● **Work item**
Only lines with the string "Usage" should be returned from the data below.

-------- Data shown

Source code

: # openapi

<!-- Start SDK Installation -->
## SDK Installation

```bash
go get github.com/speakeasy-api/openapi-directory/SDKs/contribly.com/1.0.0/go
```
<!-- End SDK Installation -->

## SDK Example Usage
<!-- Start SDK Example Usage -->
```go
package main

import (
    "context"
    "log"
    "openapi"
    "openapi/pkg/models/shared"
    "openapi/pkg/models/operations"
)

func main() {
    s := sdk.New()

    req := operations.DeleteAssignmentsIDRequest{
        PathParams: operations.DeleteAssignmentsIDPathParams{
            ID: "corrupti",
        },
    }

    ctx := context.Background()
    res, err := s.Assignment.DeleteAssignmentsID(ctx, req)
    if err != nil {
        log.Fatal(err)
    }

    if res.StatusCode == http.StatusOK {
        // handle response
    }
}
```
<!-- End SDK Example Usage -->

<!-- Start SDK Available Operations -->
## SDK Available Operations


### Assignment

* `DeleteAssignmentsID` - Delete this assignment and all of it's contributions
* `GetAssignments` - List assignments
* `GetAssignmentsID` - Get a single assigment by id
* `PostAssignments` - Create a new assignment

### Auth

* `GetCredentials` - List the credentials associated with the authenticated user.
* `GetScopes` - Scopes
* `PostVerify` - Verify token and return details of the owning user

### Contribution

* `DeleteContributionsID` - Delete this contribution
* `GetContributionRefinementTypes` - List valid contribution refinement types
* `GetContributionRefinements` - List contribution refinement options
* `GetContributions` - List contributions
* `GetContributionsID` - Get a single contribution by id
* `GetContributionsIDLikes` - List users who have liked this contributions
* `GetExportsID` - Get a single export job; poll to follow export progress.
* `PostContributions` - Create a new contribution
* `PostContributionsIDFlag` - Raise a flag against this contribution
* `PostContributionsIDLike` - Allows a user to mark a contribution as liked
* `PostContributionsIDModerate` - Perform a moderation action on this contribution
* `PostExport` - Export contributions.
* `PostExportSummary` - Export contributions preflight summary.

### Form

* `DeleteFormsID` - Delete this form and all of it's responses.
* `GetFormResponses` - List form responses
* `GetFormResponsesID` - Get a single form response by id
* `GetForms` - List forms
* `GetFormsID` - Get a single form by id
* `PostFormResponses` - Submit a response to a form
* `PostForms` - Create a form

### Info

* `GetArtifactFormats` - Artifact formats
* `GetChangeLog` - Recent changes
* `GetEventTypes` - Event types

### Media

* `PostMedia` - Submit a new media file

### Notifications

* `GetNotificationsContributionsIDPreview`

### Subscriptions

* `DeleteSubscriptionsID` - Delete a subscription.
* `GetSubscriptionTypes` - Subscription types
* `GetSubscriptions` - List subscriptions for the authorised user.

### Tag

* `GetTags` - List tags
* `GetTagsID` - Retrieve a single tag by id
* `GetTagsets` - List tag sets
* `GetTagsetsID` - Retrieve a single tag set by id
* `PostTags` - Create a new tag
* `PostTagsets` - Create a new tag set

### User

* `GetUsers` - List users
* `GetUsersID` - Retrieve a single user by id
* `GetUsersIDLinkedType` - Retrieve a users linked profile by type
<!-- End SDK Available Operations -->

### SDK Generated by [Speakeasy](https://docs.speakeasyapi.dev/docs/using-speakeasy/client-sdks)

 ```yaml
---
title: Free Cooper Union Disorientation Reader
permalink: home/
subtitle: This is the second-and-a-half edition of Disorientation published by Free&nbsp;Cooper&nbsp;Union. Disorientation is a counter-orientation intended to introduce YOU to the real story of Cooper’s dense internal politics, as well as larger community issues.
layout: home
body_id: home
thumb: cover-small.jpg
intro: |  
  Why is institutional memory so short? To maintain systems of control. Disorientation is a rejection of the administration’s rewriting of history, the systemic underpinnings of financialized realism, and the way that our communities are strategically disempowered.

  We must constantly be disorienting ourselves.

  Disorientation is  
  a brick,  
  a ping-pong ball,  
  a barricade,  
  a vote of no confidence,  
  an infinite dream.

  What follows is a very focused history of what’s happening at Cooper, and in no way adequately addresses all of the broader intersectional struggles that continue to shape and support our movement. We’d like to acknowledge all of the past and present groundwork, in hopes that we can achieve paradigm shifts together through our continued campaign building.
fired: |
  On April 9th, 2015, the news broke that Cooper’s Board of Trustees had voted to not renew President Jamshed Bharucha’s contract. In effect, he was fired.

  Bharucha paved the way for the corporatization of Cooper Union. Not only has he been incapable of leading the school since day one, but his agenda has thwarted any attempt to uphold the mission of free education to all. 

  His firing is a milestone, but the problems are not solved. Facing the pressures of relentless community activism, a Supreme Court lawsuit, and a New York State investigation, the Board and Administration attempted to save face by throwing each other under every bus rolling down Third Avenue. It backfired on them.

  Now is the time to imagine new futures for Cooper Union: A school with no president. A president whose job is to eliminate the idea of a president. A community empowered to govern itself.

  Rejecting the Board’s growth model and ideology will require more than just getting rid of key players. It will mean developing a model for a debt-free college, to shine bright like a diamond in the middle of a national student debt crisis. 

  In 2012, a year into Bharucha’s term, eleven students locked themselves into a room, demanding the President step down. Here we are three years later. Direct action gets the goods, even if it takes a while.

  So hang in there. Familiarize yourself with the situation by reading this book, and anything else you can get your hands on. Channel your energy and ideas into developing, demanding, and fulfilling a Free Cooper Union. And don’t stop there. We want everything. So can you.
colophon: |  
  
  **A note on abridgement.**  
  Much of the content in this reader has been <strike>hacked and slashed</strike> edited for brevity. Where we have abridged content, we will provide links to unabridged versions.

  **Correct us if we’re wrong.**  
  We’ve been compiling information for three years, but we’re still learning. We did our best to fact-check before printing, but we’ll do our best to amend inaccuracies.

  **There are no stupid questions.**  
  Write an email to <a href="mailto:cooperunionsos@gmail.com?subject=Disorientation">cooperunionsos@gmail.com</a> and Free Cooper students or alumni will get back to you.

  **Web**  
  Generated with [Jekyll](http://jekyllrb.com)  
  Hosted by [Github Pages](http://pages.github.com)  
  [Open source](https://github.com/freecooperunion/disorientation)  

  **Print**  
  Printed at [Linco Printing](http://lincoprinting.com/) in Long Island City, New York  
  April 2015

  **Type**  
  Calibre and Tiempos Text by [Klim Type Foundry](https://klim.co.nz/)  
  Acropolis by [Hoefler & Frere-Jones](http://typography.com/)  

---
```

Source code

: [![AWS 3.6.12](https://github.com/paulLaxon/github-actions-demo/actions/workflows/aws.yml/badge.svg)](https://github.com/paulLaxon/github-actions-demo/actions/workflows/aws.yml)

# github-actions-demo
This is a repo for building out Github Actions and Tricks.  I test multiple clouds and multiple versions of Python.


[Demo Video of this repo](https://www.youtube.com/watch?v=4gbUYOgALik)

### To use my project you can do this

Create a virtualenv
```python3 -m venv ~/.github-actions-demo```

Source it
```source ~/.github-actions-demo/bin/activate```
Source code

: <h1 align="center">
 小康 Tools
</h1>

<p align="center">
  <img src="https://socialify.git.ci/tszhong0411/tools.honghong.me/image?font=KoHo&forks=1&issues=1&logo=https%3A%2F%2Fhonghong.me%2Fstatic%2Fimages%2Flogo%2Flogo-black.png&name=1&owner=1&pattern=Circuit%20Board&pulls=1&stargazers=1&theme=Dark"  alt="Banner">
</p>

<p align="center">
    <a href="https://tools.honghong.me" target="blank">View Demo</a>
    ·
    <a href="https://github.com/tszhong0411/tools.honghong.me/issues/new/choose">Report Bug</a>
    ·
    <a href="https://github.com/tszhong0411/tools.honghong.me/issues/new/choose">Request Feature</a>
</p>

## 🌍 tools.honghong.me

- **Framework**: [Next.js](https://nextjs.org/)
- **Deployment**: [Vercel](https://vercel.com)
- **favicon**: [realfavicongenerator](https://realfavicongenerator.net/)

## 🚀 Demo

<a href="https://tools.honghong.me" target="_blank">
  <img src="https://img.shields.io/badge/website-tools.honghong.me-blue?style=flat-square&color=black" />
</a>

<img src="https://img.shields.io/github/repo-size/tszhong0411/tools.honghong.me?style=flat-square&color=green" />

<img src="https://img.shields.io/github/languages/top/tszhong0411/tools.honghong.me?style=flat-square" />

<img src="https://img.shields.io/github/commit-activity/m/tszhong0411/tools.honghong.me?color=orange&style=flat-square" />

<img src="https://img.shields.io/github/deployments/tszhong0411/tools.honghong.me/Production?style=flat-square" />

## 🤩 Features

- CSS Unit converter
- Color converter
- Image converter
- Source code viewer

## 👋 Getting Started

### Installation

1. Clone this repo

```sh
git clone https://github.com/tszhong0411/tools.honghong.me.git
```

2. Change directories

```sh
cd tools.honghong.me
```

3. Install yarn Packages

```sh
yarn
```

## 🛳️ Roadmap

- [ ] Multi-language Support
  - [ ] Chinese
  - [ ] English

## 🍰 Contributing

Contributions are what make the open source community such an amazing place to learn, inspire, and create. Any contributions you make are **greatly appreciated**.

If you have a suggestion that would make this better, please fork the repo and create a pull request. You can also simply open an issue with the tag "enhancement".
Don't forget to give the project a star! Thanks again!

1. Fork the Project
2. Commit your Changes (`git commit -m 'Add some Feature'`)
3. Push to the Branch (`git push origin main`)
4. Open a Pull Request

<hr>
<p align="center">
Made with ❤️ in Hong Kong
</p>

----------------

● **Finished task**
## SDK Example Usage
<!-- Start SDK Example Usage -->
<!-- End SDK Example Usage -->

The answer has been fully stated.